%%
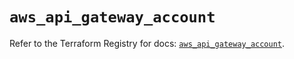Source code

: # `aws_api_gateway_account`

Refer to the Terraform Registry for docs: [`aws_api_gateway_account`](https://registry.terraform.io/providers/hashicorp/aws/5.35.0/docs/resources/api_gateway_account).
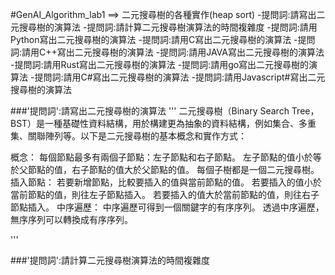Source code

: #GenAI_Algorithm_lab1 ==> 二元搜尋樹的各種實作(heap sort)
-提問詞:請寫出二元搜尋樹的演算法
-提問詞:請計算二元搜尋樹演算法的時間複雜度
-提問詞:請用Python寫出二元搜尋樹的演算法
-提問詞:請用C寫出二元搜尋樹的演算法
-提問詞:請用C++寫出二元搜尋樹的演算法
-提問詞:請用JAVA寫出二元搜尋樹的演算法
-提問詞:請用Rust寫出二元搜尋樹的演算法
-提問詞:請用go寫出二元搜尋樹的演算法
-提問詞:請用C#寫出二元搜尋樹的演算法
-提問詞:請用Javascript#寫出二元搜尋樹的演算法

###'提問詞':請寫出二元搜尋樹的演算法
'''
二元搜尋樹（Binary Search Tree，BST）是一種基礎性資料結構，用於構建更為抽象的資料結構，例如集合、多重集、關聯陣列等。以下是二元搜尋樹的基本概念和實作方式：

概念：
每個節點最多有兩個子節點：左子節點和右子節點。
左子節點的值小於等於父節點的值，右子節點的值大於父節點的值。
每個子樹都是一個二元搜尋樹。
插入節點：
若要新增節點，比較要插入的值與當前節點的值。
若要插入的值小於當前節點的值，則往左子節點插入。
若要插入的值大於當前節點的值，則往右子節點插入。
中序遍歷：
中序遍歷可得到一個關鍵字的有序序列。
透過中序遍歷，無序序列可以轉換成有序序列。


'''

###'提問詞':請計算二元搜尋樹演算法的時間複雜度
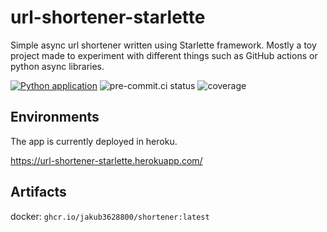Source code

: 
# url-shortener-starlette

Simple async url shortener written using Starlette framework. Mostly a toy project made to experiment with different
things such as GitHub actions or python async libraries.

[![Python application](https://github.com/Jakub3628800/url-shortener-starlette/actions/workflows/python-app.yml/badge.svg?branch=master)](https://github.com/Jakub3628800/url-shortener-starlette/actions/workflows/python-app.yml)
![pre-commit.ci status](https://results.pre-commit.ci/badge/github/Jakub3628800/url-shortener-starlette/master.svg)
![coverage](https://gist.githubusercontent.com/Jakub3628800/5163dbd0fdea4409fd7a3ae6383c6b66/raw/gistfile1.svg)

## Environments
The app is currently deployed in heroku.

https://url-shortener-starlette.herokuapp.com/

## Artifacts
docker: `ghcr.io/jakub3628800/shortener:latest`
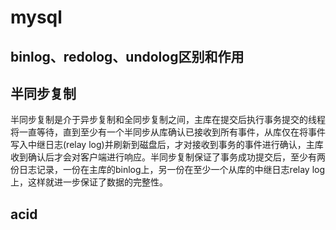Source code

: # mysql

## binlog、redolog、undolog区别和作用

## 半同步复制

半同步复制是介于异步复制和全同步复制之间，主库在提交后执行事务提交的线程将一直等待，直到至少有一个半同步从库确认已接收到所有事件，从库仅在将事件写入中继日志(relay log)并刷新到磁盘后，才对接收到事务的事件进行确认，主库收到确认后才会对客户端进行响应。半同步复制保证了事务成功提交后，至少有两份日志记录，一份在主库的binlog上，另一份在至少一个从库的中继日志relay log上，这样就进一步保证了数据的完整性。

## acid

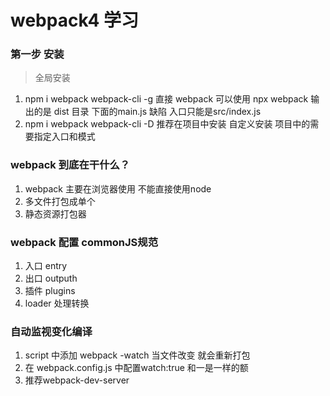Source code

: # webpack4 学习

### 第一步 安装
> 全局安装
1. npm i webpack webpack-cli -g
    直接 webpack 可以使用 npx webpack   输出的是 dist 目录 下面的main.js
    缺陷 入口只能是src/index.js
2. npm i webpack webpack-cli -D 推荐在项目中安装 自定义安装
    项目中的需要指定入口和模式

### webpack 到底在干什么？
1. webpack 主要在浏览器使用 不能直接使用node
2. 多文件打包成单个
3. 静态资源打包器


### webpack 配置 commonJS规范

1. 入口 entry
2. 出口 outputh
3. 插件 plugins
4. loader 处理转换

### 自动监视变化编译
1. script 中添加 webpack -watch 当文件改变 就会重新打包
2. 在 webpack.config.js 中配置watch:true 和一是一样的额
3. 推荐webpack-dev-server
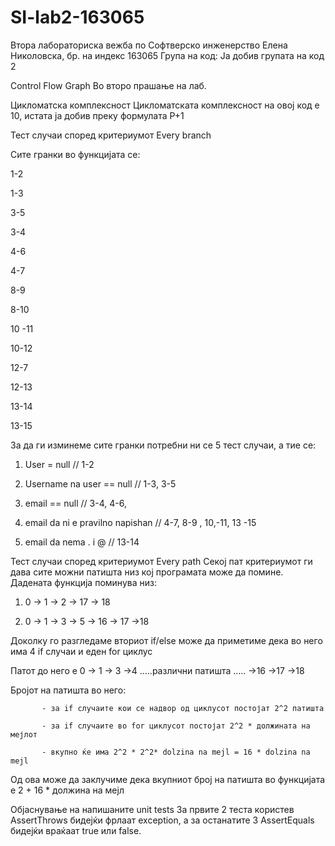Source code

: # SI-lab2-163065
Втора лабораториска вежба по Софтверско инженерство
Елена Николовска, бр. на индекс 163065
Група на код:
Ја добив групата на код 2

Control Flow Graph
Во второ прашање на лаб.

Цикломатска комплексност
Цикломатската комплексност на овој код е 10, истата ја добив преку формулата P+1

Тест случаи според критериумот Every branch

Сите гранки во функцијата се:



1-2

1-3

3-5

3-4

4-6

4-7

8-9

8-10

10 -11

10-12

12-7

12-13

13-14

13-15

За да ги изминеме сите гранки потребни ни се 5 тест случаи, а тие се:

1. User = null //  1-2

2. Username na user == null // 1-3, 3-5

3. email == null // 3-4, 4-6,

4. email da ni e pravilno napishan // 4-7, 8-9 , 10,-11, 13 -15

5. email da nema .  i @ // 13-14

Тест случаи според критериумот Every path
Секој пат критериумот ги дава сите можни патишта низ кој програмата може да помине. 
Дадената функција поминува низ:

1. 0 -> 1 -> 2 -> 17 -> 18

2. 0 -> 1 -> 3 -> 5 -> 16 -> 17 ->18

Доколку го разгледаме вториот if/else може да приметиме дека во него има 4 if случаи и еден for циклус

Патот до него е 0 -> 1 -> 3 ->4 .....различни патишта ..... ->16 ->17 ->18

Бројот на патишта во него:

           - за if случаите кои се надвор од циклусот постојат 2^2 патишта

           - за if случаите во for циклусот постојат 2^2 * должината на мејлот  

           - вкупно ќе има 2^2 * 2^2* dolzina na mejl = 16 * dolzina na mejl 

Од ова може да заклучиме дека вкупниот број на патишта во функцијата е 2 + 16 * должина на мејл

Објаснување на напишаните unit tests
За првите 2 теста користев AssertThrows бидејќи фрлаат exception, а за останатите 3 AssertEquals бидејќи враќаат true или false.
%%
- _WHAT TO WORK ON_
The copy should hold every entry above word for word and none of the pictures.

- _SOLUTION FOR THIS EXERCISE_
Source code

: # `aws_api_gateway_account`

Refer to the Terraform Registry for docs: [`aws_api_gateway_account`](https://registry.terraform.io/providers/hashicorp/aws/5.35.0/docs/resources/api_gateway_account).
Source code

: #GenAI_Algorithm_lab1 ==> 二元搜尋樹的各種實作(heap sort)
-提問詞:請寫出二元搜尋樹的演算法
-提問詞:請計算二元搜尋樹演算法的時間複雜度
-提問詞:請用Python寫出二元搜尋樹的演算法
-提問詞:請用C寫出二元搜尋樹的演算法
-提問詞:請用C++寫出二元搜尋樹的演算法
-提問詞:請用JAVA寫出二元搜尋樹的演算法
-提問詞:請用Rust寫出二元搜尋樹的演算法
-提問詞:請用go寫出二元搜尋樹的演算法
-提問詞:請用C#寫出二元搜尋樹的演算法
-提問詞:請用Javascript#寫出二元搜尋樹的演算法

###'提問詞':請寫出二元搜尋樹的演算法
'''
二元搜尋樹（Binary Search Tree，BST）是一種基礎性資料結構，用於構建更為抽象的資料結構，例如集合、多重集、關聯陣列等。以下是二元搜尋樹的基本概念和實作方式：

概念：
每個節點最多有兩個子節點：左子節點和右子節點。
左子節點的值小於等於父節點的值，右子節點的值大於父節點的值。
每個子樹都是一個二元搜尋樹。
插入節點：
若要新增節點，比較要插入的值與當前節點的值。
若要插入的值小於當前節點的值，則往左子節點插入。
若要插入的值大於當前節點的值，則往右子節點插入。
中序遍歷：
中序遍歷可得到一個關鍵字的有序序列。
透過中序遍歷，無序序列可以轉換成有序序列。


'''

###'提問詞':請計算二元搜尋樹演算法的時間複雜度
Source code

: 
# url-shortener-starlette

Simple async url shortener written using Starlette framework. Mostly a toy project made to experiment with different
things such as GitHub actions or python async libraries.

[![Python application](https://github.com/Jakub3628800/url-shortener-starlette/actions/workflows/python-app.yml/badge.svg?branch=master)](https://github.com/Jakub3628800/url-shortener-starlette/actions/workflows/python-app.yml)
![pre-commit.ci status](https://results.pre-commit.ci/badge/github/Jakub3628800/url-shortener-starlette/master.svg)
![coverage](https://gist.githubusercontent.com/Jakub3628800/5163dbd0fdea4409fd7a3ae6383c6b66/raw/gistfile1.svg)

## Environments
The app is currently deployed in heroku.

https://url-shortener-starlette.herokuapp.com/

## Artifacts
docker: `ghcr.io/jakub3628800/shortener:latest`
Source code

: # mysql

## binlog、redolog、undolog区别和作用

## 半同步复制

半同步复制是介于异步复制和全同步复制之间，主库在提交后执行事务提交的线程将一直等待，直到至少有一个半同步从库确认已接收到所有事件，从库仅在将事件写入中继日志(relay log)并刷新到磁盘后，才对接收到事务的事件进行确认，主库收到确认后才会对客户端进行响应。半同步复制保证了事务成功提交后，至少有两份日志记录，一份在主库的binlog上，另一份在至少一个从库的中继日志relay log上，这样就进一步保证了数据的完整性。

## acid

Source code

: # webpack4 学习

### 第一步 安装
> 全局安装
1. npm i webpack webpack-cli -g
    直接 webpack 可以使用 npx webpack   输出的是 dist 目录 下面的main.js
    缺陷 入口只能是src/index.js
2. npm i webpack webpack-cli -D 推荐在项目中安装 自定义安装
    项目中的需要指定入口和模式

### webpack 到底在干什么？
1. webpack 主要在浏览器使用 不能直接使用node
2. 多文件打包成单个
3. 静态资源打包器


### webpack 配置 commonJS规范

1. 入口 entry
2. 出口 outputh
3. 插件 plugins
4. loader 处理转换

### 自动监视变化编译
1. script 中添加 webpack -watch 当文件改变 就会重新打包
2. 在 webpack.config.js 中配置watch:true 和一是一样的额
3. 推荐webpack-dev-server
Source code

: # SI-lab2-163065
Втора лабораториска вежба по Софтверско инженерство
Елена Николовска, бр. на индекс 163065
Група на код:
Ја добив групата на код 2

Control Flow Graph
Во второ прашање на лаб.

Цикломатска комплексност
Цикломатската комплексност на овој код е 10, истата ја добив преку формулата P+1

Тест случаи според критериумот Every branch

Сите гранки во функцијата се:



1-2

1-3

3-5

3-4

4-6

4-7

8-9

8-10

10 -11

10-12

12-7

12-13

13-14

13-15

За да ги изминеме сите гранки потребни ни се 5 тест случаи, а тие се:

1. User = null //  1-2

2. Username na user == null // 1-3, 3-5

3. email == null // 3-4, 4-6,

4. email da ni e pravilno napishan // 4-7, 8-9 , 10,-11, 13 -15

5. email da nema .  i @ // 13-14

Тест случаи според критериумот Every path
Секој пат критериумот ги дава сите можни патишта низ кој програмата може да помине. 
Дадената функција поминува низ:

1. 0 -> 1 -> 2 -> 17 -> 18

2. 0 -> 1 -> 3 -> 5 -> 16 -> 17 ->18

Доколку го разгледаме вториот if/else може да приметиме дека во него има 4 if случаи и еден for циклус

Патот до него е 0 -> 1 -> 3 ->4 .....различни патишта ..... ->16 ->17 ->18

Бројот на патишта во него:

           - за if случаите кои се надвор од циклусот постојат 2^2 патишта

           - за if случаите во for циклусот постојат 2^2 * должината на мејлот  

           - вкупно ќе има 2^2 * 2^2* dolzina na mejl = 16 * dolzina na mejl 

Од ова може да заклучиме дека вкупниот број на патишта во функцијата е 2 + 16 * должина на мејл

Објаснување на напишаните unit tests
За првите 2 теста користев AssertThrows бидејќи фрлаат exception, а за останатите 3 AssertEquals бидејќи враќаат true или false.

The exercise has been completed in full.